Un autre aspect des rapports plus ou moins conflictuels entre littérature et politique tient à la vision du monde que propose telle ou telle œuvre, et qui s’oppose, ou pas, à la doxa du moment. Les procès intentés à Baudelaire et à Flaubert en témoignent. L’auteure se penche ainsi sur l’épineuse question de la vérité en littérature, distincte de celle de la vraisemblance et du réalisme. Elle montre, dans de belles pages sur Gide et sur son premier livre autobiographique, Si le grain ne meurt, considéré comme « irresponsable » et « gratuit » par ses détracteurs, combien celui-ci « oppose [au] moralisme tout extérieur à la pratique littéraire et qui cherche à lui imposer des limites sociales une éthique de responsabilité fondée sur le souci de vérité et de sincérité ».

On ne s’étonnera guère que Sartre, et sa « littérature engagée », et Malraux, dont la trajectoire est éclairée avec subtilité, soient aussi présents.
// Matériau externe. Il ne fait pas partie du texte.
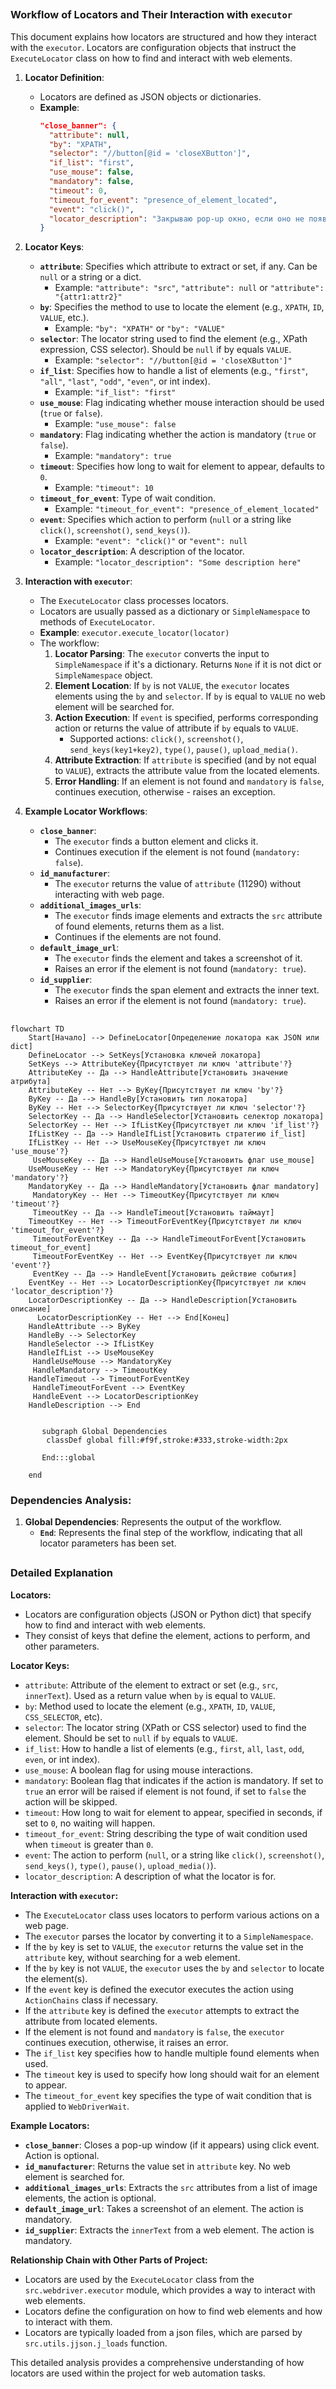 ## <algorithm>

### Workflow of Locators and Their Interaction with `executor`

This document explains how locators are structured and how they interact with the `executor`. Locators are configuration objects that instruct the `ExecuteLocator` class on how to find and interact with web elements.

1.  **Locator Definition**:
    *   Locators are defined as JSON objects or dictionaries.
    *   **Example**:
        ```json
        "close_banner": {
          "attribute": null,
          "by": "XPATH",
          "selector": "//button[@id = 'closeXButton']",
          "if_list": "first",
          "use_mouse": false,
          "mandatory": false,
          "timeout": 0,
          "timeout_for_event": "presence_of_element_located",
          "event": "click()",
          "locator_description": "Закрываю pop-up окно, если оно не появилось - не страшно (`mandatory`:`false`)"
        }
        ```

2.  **Locator Keys**:
    *   **`attribute`**: Specifies which attribute to extract or set, if any. Can be `null` or a string or a dict.
        *   Example: `"attribute": "src"`, `"attribute": null` or  `"attribute": "{attr1:attr2}"`
    *   **`by`**: Specifies the method to use to locate the element (e.g., `XPATH`, `ID`, `VALUE`, etc.).
        *   Example: `"by": "XPATH"` or `"by": "VALUE"`
    *   **`selector`**: The locator string used to find the element (e.g., XPath expression, CSS selector). Should be `null` if by equals `VALUE`.
        *   Example: `"selector": "//button[@id = 'closeXButton']"`
    *   **`if_list`**: Specifies how to handle a list of elements (e.g., `"first"`, `"all"`, `"last"`, `"odd"`, `"even"`, or int index).
        *  Example: `"if_list": "first"`
    *   **`use_mouse`**: Flag indicating whether mouse interaction should be used (`true` or `false`).
        *   Example: `"use_mouse": false`
    *   **`mandatory`**: Flag indicating whether the action is mandatory (`true` or `false`).
        *   Example: `"mandatory": true`
    *   **`timeout`**: Specifies how long to wait for element to appear, defaults to `0`.
        *  Example: `"timeout": 10`
    *   **`timeout_for_event`**: Type of wait condition.
        *  Example: `"timeout_for_event": "presence_of_element_located"`
    *   **`event`**: Specifies which action to perform (`null` or  a string like `click()`, `screenshot()`, `send_keys()`).
        *   Example: `"event": "click()"` or  `"event": null`
    *   **`locator_description`**: A description of the locator.
        *  Example: `"locator_description": "Some description here"`

3.  **Interaction with `executor`**:
    *   The `ExecuteLocator` class processes locators.
    *   Locators are usually passed as a dictionary or `SimpleNamespace` to methods of `ExecuteLocator`.
    *   **Example**: `executor.execute_locator(locator)`
    *   The workflow:
        1.  **Locator Parsing**: The `executor` converts the input to `SimpleNamespace` if it's a dictionary. Returns `None` if it is not dict or `SimpleNamespace` object.
        2.  **Element Location**: If `by` is not `VALUE`, the `executor` locates elements using the `by` and `selector`. If `by` is equal to `VALUE` no web element will be searched for.
        3.  **Action Execution**: If `event` is specified, performs corresponding action or returns the value of attribute if `by` equals to `VALUE`.
            *   Supported actions: `click()`, `screenshot()`, `send_keys(key1+key2)`, `type()`, `pause()`, `upload_media()`.
        4.  **Attribute Extraction**: If `attribute` is specified (and by not equal to `VALUE`), extracts the attribute value from the located elements.
        5.  **Error Handling**: If an element is not found and `mandatory` is `false`, continues execution, otherwise - raises an exception.

4.  **Example Locator Workflows**:
    *   **`close_banner`**:
        *   The `executor` finds a button element and clicks it.
        *   Continues execution if the element is not found (`mandatory: false`).
    *   **`id_manufacturer`**:
        *   The `executor` returns the value of `attribute` (11290) without interacting with web page.
    *  **`additional_images_urls`**:
        *   The `executor` finds image elements and extracts the `src` attribute of found elements, returns them as a list.
        *   Continues if the elements are not found.
    *   **`default_image_url`**:
        *   The `executor` finds the element and takes a screenshot of it.
        *   Raises an error if the element is not found (`mandatory: true`).
    *   **`id_supplier`**:
        *   The `executor` finds the span element and extracts the inner text.
        *    Raises an error if the element is not found (`mandatory: true`).

## <mermaid>

```mermaid
flowchart TD
    Start[Начало] --> DefineLocator[Определение локатора как JSON или dict]
    DefineLocator --> SetKeys[Установка ключей локатора]
    SetKeys --> AttributeKey{Присутствует ли ключ 'attribute'?}
    AttributeKey -- Да --> HandleAttribute[Установить значение атрибута]
    AttributeKey -- Нет --> ByKey{Присутствует ли ключ 'by'?}
    ByKey -- Да --> HandleBy[Установить тип локатора]
    ByKey -- Нет --> SelectorKey{Присутствует ли ключ 'selector'?}
    SelectorKey -- Да --> HandleSelector[Установить селектор локатора]
    SelectorKey -- Нет --> IfListKey{Присутствует ли ключ 'if_list'?}
    IfListKey -- Да --> HandleIfList[Установить стратегию if_list]
    IfListKey -- Нет --> UseMouseKey{Присутствует ли ключ 'use_mouse'?}
     UseMouseKey -- Да --> HandleUseMouse[Установить флаг use_mouse]
    UseMouseKey -- Нет --> MandatoryKey{Присутствует ли ключ 'mandatory'?}
    MandatoryKey -- Да --> HandleMandatory[Установить флаг mandatory]
     MandatoryKey -- Нет --> TimeoutKey{Присутствует ли ключ 'timeout'?}
     TimeoutKey -- Да --> HandleTimeout[Установить таймаут]
    TimeoutKey -- Нет --> TimeoutForEventKey{Присутствует ли ключ 'timeout_for_event'?}
     TimeoutForEventKey -- Да --> HandleTimeoutForEvent[Установить timeout_for_event]
     TimeoutForEventKey -- Нет --> EventKey{Присутствует ли ключ 'event'?}
     EventKey -- Да --> HandleEvent[Установить действие события]
    EventKey -- Нет --> LocatorDescriptionKey{Присутствует ли ключ 'locator_description'?}
    LocatorDescriptionKey -- Да --> HandleDescription[Установить описание]
      LocatorDescriptionKey -- Нет --> End[Конец]
    HandleAttribute --> ByKey
    HandleBy --> SelectorKey
    HandleSelector --> IfListKey
    HandleIfList --> UseMouseKey
     HandleUseMouse --> MandatoryKey
     HandleMandatory --> TimeoutKey
    HandleTimeout --> TimeoutForEventKey
     HandleTimeoutForEvent --> EventKey
     HandleEvent --> LocatorDescriptionKey
    HandleDescription --> End
    
    
       subgraph Global Dependencies
        classDef global fill:#f9f,stroke:#333,stroke-width:2px
        
       End:::global
        
    end
```

### Dependencies Analysis:

1.  **Global Dependencies**: Represents the output of the workflow.
    *   **`End`**:  Represents the final step of the workflow, indicating that all locator parameters has been set.

## <explanation>

### Detailed Explanation

**Locators:**

*   Locators are configuration objects (JSON or Python dict) that specify how to find and interact with web elements.
*   They consist of keys that define the element, actions to perform, and other parameters.

**Locator Keys:**

*   `attribute`: Attribute of the element to extract or set (e.g., `src`, `innerText`). Used as a return value when `by` is equal to `VALUE`.
*   `by`: Method used to locate the element (e.g., `XPATH`, `ID`, `VALUE`, `CSS_SELECTOR`, etc).
*   `selector`: The locator string (XPath or CSS selector) used to find the element. Should be set to `null` if `by` equals to `VALUE`.
*   `if_list`: How to handle a list of elements (e.g., `first`, `all`, `last`, `odd`, `even`, or int index).
*   `use_mouse`: A boolean flag for using mouse interactions.
*   `mandatory`: Boolean flag that indicates if the action is mandatory. If set to `true` an error will be raised if element is not found, if set to `false` the action will be skipped.
*   `timeout`: How long to wait for element to appear, specified in seconds, if set to `0`, no waiting will happen.
*   `timeout_for_event`:  String describing the type of wait condition used when `timeout` is greater than `0`.
*   `event`: The action to perform (`null`, or a string like `click()`, `screenshot()`, `send_keys()`, `type()`, `pause()`, `upload_media()`).
*   `locator_description`: A description of what the locator is for.

**Interaction with `executor`:**

*   The `ExecuteLocator` class uses locators to perform various actions on a web page.
*   The `executor` parses the locator by converting it to a `SimpleNamespace`.
*   If the `by` key is set to `VALUE`, the `executor` returns the value set in the `attribute` key, without searching for a web element.
*   If the `by` key is not `VALUE`, the `executor` uses the `by` and `selector` to locate the element(s).
*  If the `event` key is defined the executor executes the action using `ActionChains` class if necessary.
*   If the `attribute` key is defined the `executor` attempts to extract the attribute from located elements.
*  If the element is not found and `mandatory` is `false`, the `executor` continues execution, otherwise, it raises an error.
*   The `if_list` key specifies how to handle multiple found elements when used.
*   The `timeout` key is used to specify how long should wait for an element to appear.
*   The `timeout_for_event` key specifies the type of wait condition that is applied to `WebDriverWait`.

**Example Locators:**

*   **`close_banner`**: Closes a pop-up window (if it appears) using click event. Action is optional.
*   **`id_manufacturer`**: Returns the value set in `attribute` key. No web element is searched for.
*   **`additional_images_urls`**: Extracts the `src` attributes from a list of image elements, the action is optional.
*   **`default_image_url`**: Takes a screenshot of an element. The action is mandatory.
*   **`id_supplier`**: Extracts the `innerText` from a web element. The action is mandatory.

**Relationship Chain with Other Parts of Project:**

*   Locators are used by the `ExecuteLocator` class from the `src.webdriver.executor` module, which provides a way to interact with web elements.
*   Locators define the configuration on how to find web elements and how to interact with them.
*  Locators are typically loaded from a json files, which are parsed by `src.utils.jjson.j_loads` function.

This detailed analysis provides a comprehensive understanding of how locators are used within the project for web automation tasks.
Que Gisèle Sapiro aborde notre époque est plus inattendu. Elle le fait là encore à la manière d’un Bourdieu, argumentée mais sans détours. Ainsi, comme mentionné plus haut, elle souligne un regain de politisation en littérature. Aussi bien à droite, où les « polémistes » se bousculent (Zemmour, Muray, Naulleau…), Houellebecq et Renaud Camus se situant du côté des « esthètes », qu’à gauche, où « demeure le centre de gravité du champ littéraire français ».

La sociologue note la vitalité, de ce côté-là, d’une certaine recherche esthétique et critique. Marie Ndiaye, Nina Yargekov, Alain Mabanckou, Patrick Chamoiseau, Bertrand Leclair, Arno Bertina, Annie Ernaux et J. M. G. Le Clézio sont parmi les noms cités. Ce ne sont pas de mauvais choix.

Les Écrivains et la politique en France. De l’affaire Dreyfus à la guerre d’Algérie, Gisèle Sapiro, Seuil, 400 pages, 25 euros.